■ Activity
Where in the entries below does "fixture" appear? Copy every line that has it.

======== Source records

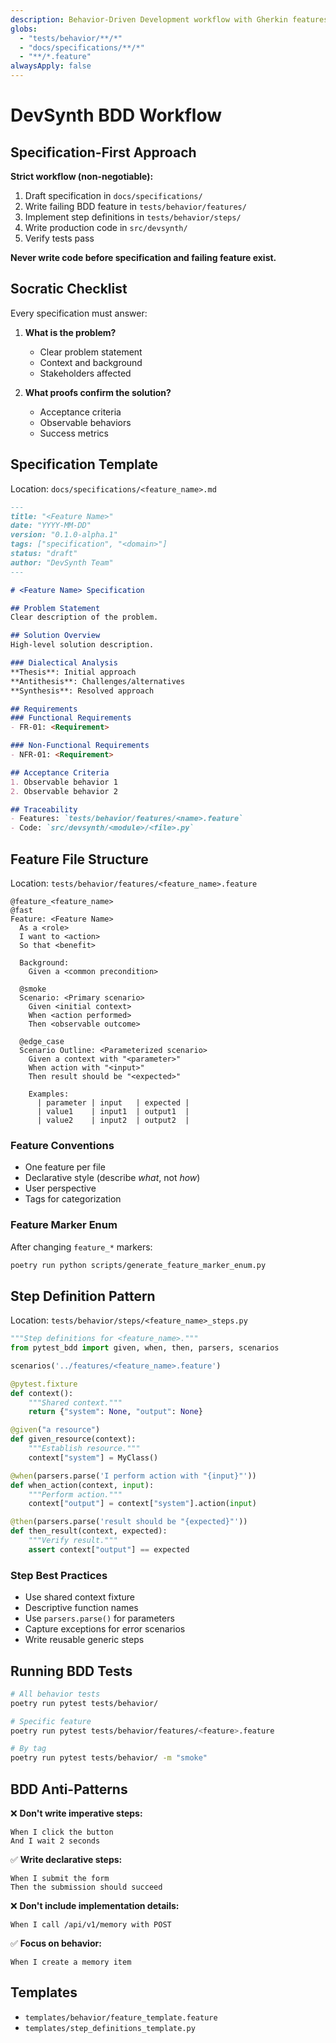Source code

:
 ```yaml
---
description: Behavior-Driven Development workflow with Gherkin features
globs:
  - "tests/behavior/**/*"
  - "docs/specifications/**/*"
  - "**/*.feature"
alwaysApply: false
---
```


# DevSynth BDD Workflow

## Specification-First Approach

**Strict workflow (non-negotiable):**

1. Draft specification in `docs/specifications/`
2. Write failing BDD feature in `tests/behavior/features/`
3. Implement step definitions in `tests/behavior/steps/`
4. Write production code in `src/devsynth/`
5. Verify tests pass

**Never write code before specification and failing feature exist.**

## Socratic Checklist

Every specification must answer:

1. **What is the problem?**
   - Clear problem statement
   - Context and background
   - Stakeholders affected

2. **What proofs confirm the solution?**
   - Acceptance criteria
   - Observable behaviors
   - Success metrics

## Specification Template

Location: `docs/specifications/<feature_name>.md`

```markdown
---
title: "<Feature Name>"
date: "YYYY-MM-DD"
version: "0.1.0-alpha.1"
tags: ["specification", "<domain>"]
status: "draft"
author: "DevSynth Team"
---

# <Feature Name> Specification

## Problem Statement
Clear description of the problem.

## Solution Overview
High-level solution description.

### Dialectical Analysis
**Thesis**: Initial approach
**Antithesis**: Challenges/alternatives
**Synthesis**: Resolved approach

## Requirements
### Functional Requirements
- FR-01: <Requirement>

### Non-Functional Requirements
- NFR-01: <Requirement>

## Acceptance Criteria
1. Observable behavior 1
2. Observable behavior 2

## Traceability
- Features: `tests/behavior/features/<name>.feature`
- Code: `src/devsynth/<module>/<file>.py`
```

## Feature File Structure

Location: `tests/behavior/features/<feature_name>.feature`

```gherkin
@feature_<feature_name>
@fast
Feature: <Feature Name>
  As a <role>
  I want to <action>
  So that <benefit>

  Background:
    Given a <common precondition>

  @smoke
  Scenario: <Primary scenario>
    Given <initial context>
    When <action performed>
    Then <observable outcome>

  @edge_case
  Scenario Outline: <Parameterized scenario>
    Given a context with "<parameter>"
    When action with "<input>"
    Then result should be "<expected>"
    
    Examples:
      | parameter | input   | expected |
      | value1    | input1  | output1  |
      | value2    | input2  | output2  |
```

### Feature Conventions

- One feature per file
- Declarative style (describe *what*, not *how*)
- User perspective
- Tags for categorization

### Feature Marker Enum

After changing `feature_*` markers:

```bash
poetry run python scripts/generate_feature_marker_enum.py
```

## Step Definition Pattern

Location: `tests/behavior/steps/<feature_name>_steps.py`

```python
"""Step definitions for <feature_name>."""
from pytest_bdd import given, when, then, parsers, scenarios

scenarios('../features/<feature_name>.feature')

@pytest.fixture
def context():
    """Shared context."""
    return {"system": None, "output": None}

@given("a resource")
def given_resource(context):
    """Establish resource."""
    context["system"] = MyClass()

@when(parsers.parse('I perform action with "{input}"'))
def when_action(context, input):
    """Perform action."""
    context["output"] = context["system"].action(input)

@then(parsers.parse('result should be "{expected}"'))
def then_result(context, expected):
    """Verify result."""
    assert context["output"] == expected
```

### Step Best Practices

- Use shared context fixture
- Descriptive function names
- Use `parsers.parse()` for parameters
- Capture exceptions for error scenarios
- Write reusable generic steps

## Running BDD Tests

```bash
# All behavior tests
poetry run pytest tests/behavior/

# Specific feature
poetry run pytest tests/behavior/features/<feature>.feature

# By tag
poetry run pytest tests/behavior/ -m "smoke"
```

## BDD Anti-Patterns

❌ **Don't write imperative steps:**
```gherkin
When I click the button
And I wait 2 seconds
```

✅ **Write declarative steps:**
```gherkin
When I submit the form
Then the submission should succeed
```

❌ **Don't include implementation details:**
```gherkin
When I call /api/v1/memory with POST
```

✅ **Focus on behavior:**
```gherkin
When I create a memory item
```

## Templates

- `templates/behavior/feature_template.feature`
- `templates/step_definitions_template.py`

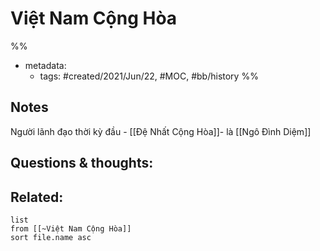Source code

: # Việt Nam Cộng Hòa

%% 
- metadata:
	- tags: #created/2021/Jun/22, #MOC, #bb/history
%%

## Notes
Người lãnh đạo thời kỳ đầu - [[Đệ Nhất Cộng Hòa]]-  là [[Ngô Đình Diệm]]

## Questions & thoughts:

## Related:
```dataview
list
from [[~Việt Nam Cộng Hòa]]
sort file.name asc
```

================

■ Task answer
@pytest.fixture
- Use shared context fixture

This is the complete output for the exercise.